The differentiation between low-risk and high-risk BRUE plays a crucial role in management:

  • Low-risk BRUE: Involves observation, reassurance, and parental education. The prognosis is excellent, with a low recurrence rate.
  • High-risk BRUE: These infants require hospitalization, diagnostic testing, and specialist referral as appropriate. Early identification and treatment of underlying conditions significantly improve outcomes.

A vital part of managing BRUE is parental reassurance. Infants who experience a low-risk BRUE should be educated about the benign nature of the event, but parents should also be instructed on signs that may warrant a return to the clinic or emergency room, such as recurrence of the event or worsening symptoms.

For parents, anxiety surrounding a BRUE episode can be overwhelming, especially if it occurs in the early months of life. Providing clear communication and safe sleep practices (e.g., placing infants on their backs to sleep, avoiding overheating) is essential. Education on managing concerns and providing support can alleviate much of the fear associated with BRUE events.

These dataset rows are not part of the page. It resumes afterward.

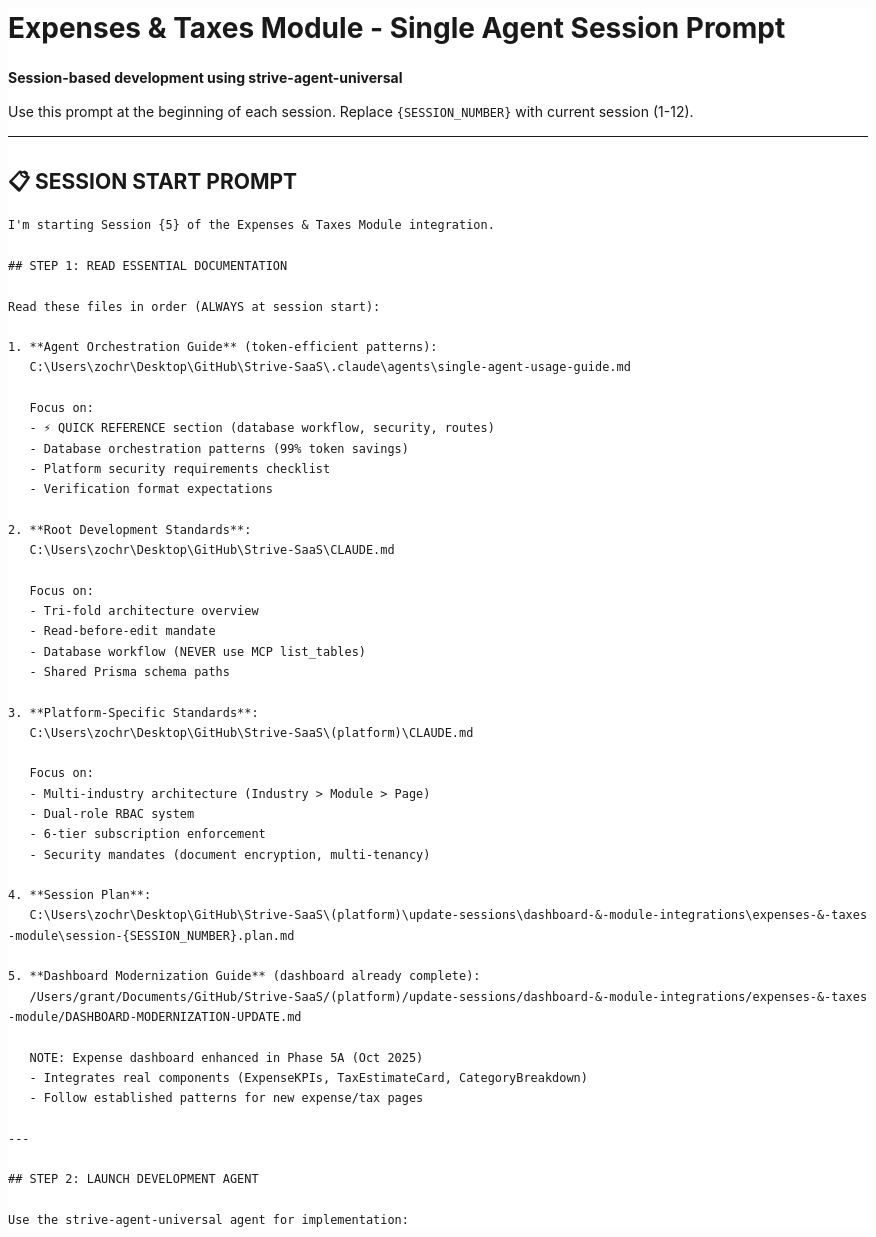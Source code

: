# Expenses & Taxes Module - Single Agent Session Prompt

**Session-based development using strive-agent-universal**

Use this prompt at the beginning of each session. Replace `{SESSION_NUMBER}` with current session (1-12).

---

## 📋 SESSION START PROMPT

```
I'm starting Session {5} of the Expenses & Taxes Module integration.

## STEP 1: READ ESSENTIAL DOCUMENTATION

Read these files in order (ALWAYS at session start):

1. **Agent Orchestration Guide** (token-efficient patterns):
   C:\Users\zochr\Desktop\GitHub\Strive-SaaS\.claude\agents\single-agent-usage-guide.md

   Focus on:
   - ⚡ QUICK REFERENCE section (database workflow, security, routes)
   - Database orchestration patterns (99% token savings)
   - Platform security requirements checklist
   - Verification format expectations

2. **Root Development Standards**:
   C:\Users\zochr\Desktop\GitHub\Strive-SaaS\CLAUDE.md

   Focus on:
   - Tri-fold architecture overview
   - Read-before-edit mandate
   - Database workflow (NEVER use MCP list_tables)
   - Shared Prisma schema paths

3. **Platform-Specific Standards**:
   C:\Users\zochr\Desktop\GitHub\Strive-SaaS\(platform)\CLAUDE.md

   Focus on:
   - Multi-industry architecture (Industry > Module > Page)
   - Dual-role RBAC system
   - 6-tier subscription enforcement
   - Security mandates (document encryption, multi-tenancy)

4. **Session Plan**:
   C:\Users\zochr\Desktop\GitHub\Strive-SaaS\(platform)\update-sessions\dashboard-&-module-integrations\expenses-&-taxes-module\session-{SESSION_NUMBER}.plan.md

5. **Dashboard Modernization Guide** (dashboard already complete):
   /Users/grant/Documents/GitHub/Strive-SaaS/(platform)/update-sessions/dashboard-&-module-integrations/expenses-&-taxes-module/DASHBOARD-MODERNIZATION-UPDATE.md

   NOTE: Expense dashboard enhanced in Phase 5A (Oct 2025)
   - Integrates real components (ExpenseKPIs, TaxEstimateCard, CategoryBreakdown)
   - Follow established patterns for new expense/tax pages

---

## STEP 2: LAUNCH DEVELOPMENT AGENT

Use the strive-agent-universal agent for implementation:

```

High-risk BRUE often requires the expertise of multiple healthcare specialists. Pediatric pulmonologists, neurologists, and cardiologists should be involved in cases with suspected respiratory or neurological causes, while gastroenterologists may be consulted for cases associated with GERD. A coordinated, multidisciplinary approach ensures that all potential causes are addressed, and the infant receives the appropriate treatment.

Conclusion

Brief Resolved Unexplained Events (BRUE) are common occurrences in infants, most of which are benign and self-limited. Although these events can be distressing to parents and clinicians, a structured, evidence-based approach to risk stratification, diagnosis, and management can ensure that infants receive appropriate care and that serious conditions are not missed.

The majority of BRUEs occur in healthy, full-term infants and resolve without recurrence. The key to managing BRUE effectively is accurate diagnosis, timely intervention for high-risk cases, and providing parental reassurance. By adhering to established clinical guidelines and offering comprehensive follow-up care, pediatric healthcare providers can confidently navigate the complexities of BRUE and help ensure optimal outcomes for their patients.

References
  1. American Academy of Pediatrics (AAP). (2016). Evaluation and management of apparent life-threatening events in infants and children. Pediatrics, 137(5), e20160464.
  2. Pediatrics (2017). Epidemiology of brief resolved unexplained events in infants: A population-based study. Pediatrics, 139(4), e20162968.
  3. Nama N, DeLaroche AM, Neuman MI, Mittal MK, Herman BE, Hochreiter D, Kaplan RL, Stephans A, Tieder JS. Epidemiology of brief resolved unexplained events and impact of clinical practice guidelines in general and pediatric emergency departments. Acad Emerg Med. 2024 Jul;31(7):667–674. doi: 10.1111/acem.14881. Epub 2024 Mar 1. PMID: 38426635.
  4. JAMA Pediatrics (2016). Cardiac arrhythmias as a cause of apparent life-threatening events in infants. JAMA Pediatr, 170(1), 74–81.
  5. Pediatrics (2018). Seizure disorders in infants presenting with apparent life-threatening events: A review. Pediatrics, 141(6), e20174361.
  6. Joel S. Tieder, Erin Sullivan, Allayne Stephans, et al. Risk factors and outcomes after a brief resolved unexplained event: A multicenter study. Pediatrics, 148 (1): e2020036095.
  7. Risa Bochner, et al. Brief Resolved Unexplained Event Research and Quality Improvement Network. Explanatory Diagnoses Following Hospitalization for a Brief Resolved Unexplained Event. Pediatrics November 2021; 148 (5): e2021052673. 10.1542/peds.2021-052673
  8. Reiner, G. L., et al. (2017). Subtle seizures and BRUE: A review of the literature and EEG findings in infants. J Pediatr, 191, 150–155.
  9. Corwin MJ. Acute events in infancy including brief resolved unexplained event (BRUE). UpToDate. Last updated March 25, 2026. Accessed April 2026.